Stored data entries
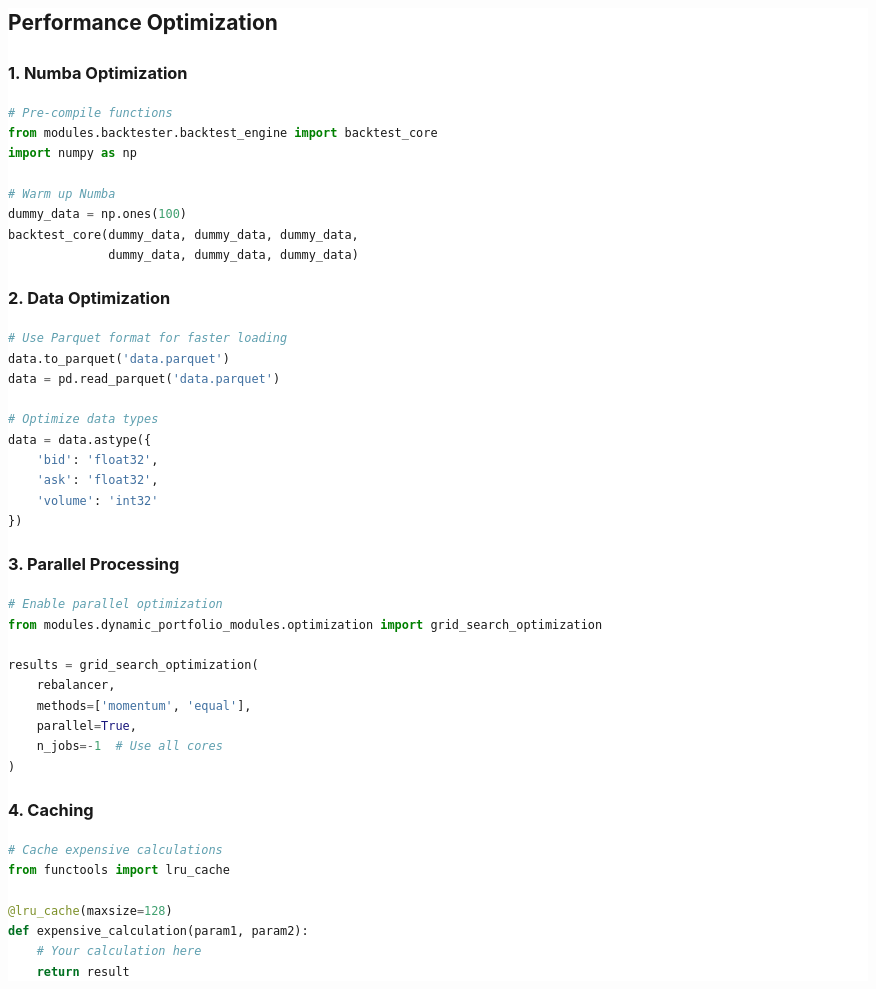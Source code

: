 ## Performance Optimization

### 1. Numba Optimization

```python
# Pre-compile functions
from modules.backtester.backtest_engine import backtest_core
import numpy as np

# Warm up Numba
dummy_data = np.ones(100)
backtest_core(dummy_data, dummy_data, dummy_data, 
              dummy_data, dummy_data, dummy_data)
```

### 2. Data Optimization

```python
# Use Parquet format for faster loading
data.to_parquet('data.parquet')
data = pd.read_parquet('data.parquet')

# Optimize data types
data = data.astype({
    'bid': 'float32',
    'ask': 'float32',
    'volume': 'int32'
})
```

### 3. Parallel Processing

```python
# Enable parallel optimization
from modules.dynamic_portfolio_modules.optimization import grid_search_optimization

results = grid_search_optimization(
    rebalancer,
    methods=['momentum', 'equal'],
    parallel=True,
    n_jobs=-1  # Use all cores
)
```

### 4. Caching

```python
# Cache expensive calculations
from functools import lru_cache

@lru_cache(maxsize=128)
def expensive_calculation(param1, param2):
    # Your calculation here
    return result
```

---

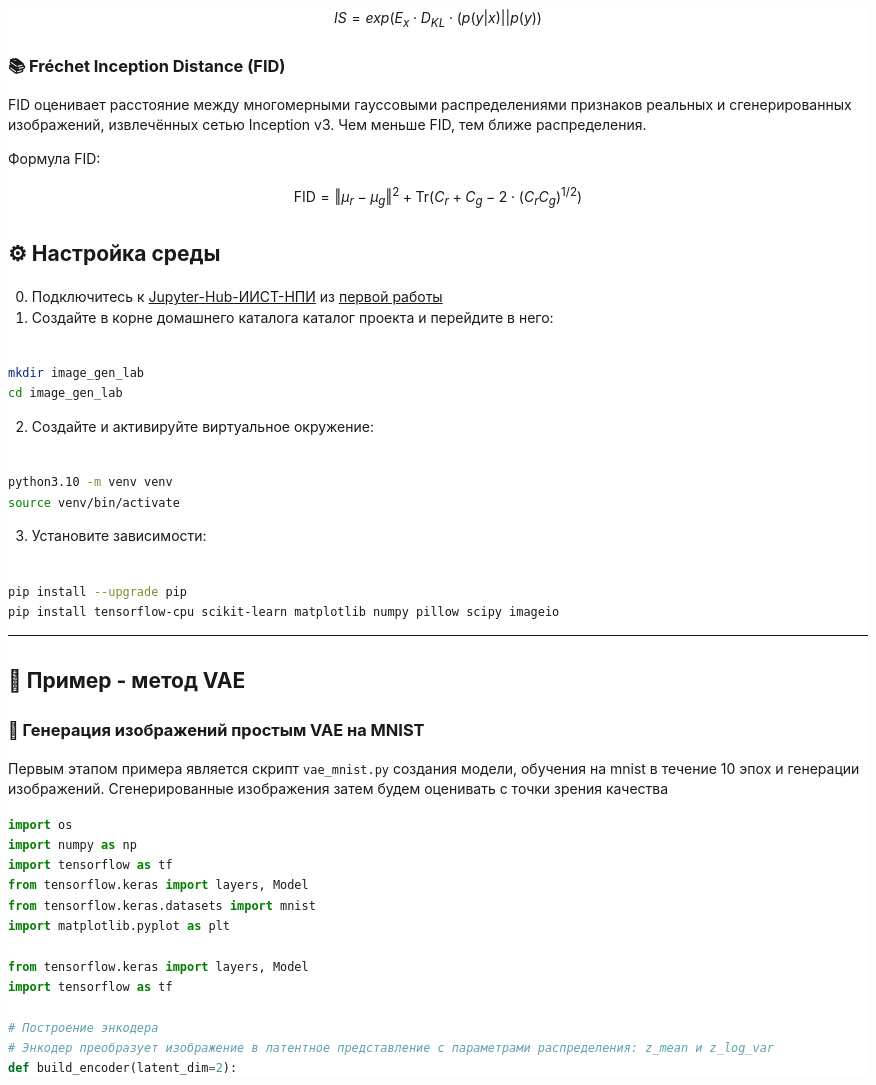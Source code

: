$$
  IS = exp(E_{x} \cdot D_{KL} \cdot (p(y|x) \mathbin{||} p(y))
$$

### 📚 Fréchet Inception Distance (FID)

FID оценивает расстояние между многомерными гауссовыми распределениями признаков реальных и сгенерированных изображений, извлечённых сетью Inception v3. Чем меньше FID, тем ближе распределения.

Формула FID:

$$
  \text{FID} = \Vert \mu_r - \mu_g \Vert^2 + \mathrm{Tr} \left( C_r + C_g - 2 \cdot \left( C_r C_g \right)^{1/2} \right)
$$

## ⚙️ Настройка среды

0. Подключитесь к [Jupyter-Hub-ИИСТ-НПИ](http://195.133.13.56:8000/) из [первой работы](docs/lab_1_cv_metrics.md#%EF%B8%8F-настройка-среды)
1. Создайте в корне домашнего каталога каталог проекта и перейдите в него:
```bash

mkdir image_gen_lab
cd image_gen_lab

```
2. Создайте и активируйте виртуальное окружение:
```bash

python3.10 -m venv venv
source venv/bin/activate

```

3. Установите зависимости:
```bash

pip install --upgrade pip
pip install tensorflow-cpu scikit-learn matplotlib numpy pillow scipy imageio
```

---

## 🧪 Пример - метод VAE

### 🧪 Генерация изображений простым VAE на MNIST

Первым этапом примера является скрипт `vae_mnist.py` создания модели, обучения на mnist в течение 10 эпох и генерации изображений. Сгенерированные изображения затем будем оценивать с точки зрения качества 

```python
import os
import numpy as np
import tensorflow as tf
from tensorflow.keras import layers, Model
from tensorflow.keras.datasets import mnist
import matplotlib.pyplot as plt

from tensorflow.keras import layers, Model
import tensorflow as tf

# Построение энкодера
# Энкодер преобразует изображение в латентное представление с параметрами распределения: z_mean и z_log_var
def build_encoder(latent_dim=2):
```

---

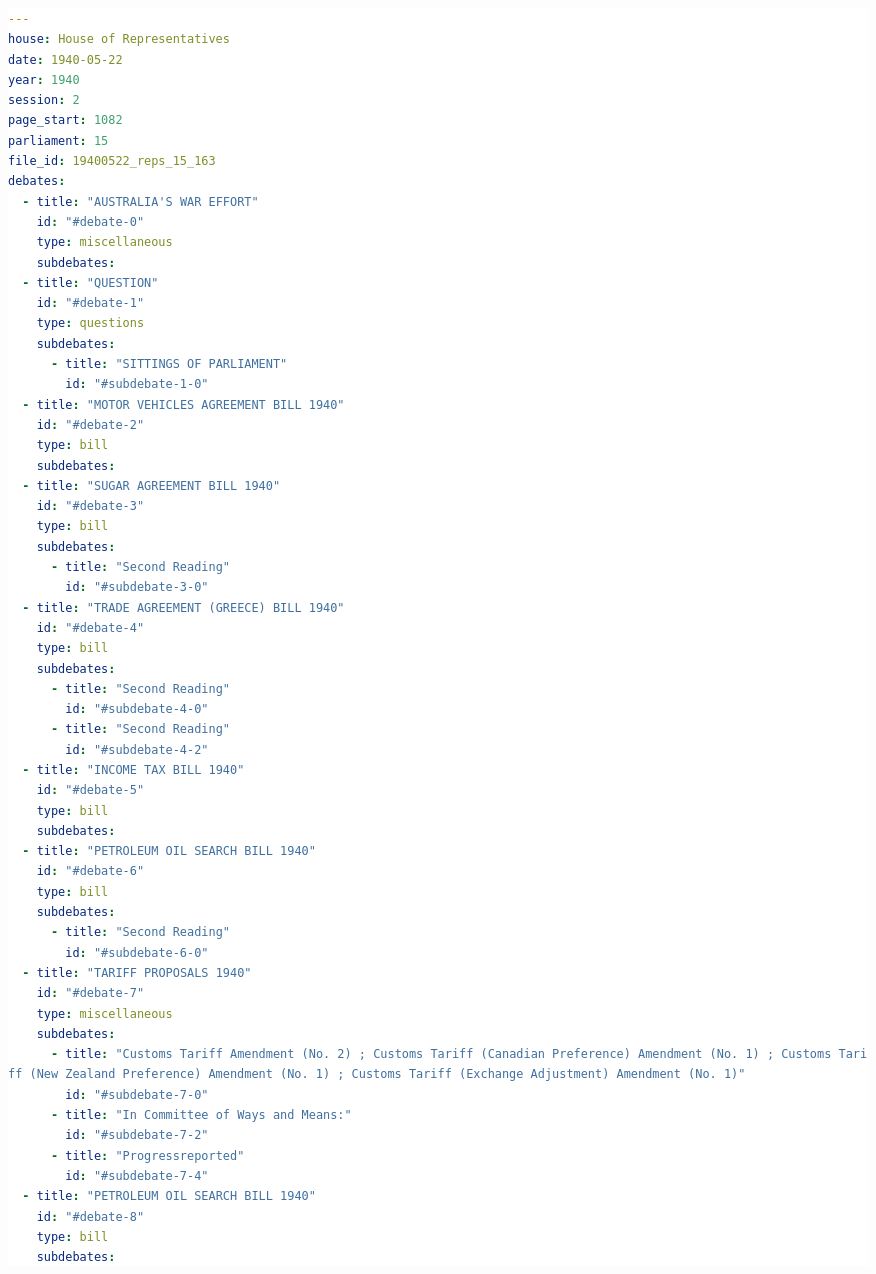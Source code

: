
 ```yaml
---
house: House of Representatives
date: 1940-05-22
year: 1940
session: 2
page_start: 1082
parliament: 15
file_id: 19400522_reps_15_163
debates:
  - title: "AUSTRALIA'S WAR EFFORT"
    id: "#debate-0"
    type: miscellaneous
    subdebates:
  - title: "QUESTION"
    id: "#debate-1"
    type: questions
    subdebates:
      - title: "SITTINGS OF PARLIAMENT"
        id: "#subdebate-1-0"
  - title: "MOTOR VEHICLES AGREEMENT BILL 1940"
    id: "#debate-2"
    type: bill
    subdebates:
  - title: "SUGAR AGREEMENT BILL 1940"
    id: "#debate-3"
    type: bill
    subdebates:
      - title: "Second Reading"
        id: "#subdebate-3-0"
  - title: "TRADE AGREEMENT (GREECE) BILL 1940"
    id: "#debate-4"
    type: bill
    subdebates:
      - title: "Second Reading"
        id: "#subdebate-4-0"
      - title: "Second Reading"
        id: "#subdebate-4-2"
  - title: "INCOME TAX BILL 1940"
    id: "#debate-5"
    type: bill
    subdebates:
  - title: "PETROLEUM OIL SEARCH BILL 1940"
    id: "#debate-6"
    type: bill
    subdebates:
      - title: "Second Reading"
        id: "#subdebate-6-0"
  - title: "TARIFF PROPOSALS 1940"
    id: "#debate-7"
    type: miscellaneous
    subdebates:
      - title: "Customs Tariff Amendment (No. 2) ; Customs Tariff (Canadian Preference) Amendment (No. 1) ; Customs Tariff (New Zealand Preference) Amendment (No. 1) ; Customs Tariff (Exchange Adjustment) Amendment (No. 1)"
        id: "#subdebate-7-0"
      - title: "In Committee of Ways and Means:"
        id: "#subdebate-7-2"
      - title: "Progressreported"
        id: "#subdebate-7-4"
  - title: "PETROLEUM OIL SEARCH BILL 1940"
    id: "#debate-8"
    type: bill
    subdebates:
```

> [TASK DETAILS]
As listed above, the lines from the line with "- \mu_g \Vert^2" to the line with "### 🧪 Генерация" are to be echoed exactly, with both ends included and nothing added.

> [EXPECTED ANSWER]
  \text{FID} = \Vert \mu_r - \mu_g \Vert^2 + \mathrm{Tr} \left( C_r + C_g - 2 \cdot \left( C_r C_g \right)^{1/2} \right)
$$

## ⚙️ Настройка среды

0. Подключитесь к [Jupyter-Hub-ИИСТ-НПИ](http://195.133.13.56:8000/) из [первой работы](docs/lab_1_cv_metrics.md#%EF%B8%8F-настройка-среды)
1. Создайте в корне домашнего каталога каталог проекта и перейдите в него:
```bash

mkdir image_gen_lab
cd image_gen_lab

```
2. Создайте и активируйте виртуальное окружение:
```bash

python3.10 -m venv venv
source venv/bin/activate

```

3. Установите зависимости:
```bash

pip install --upgrade pip
pip install tensorflow-cpu scikit-learn matplotlib numpy pillow scipy imageio
```

---

## 🧪 Пример - метод VAE

### 🧪 Генерация изображений простым VAE на MNIST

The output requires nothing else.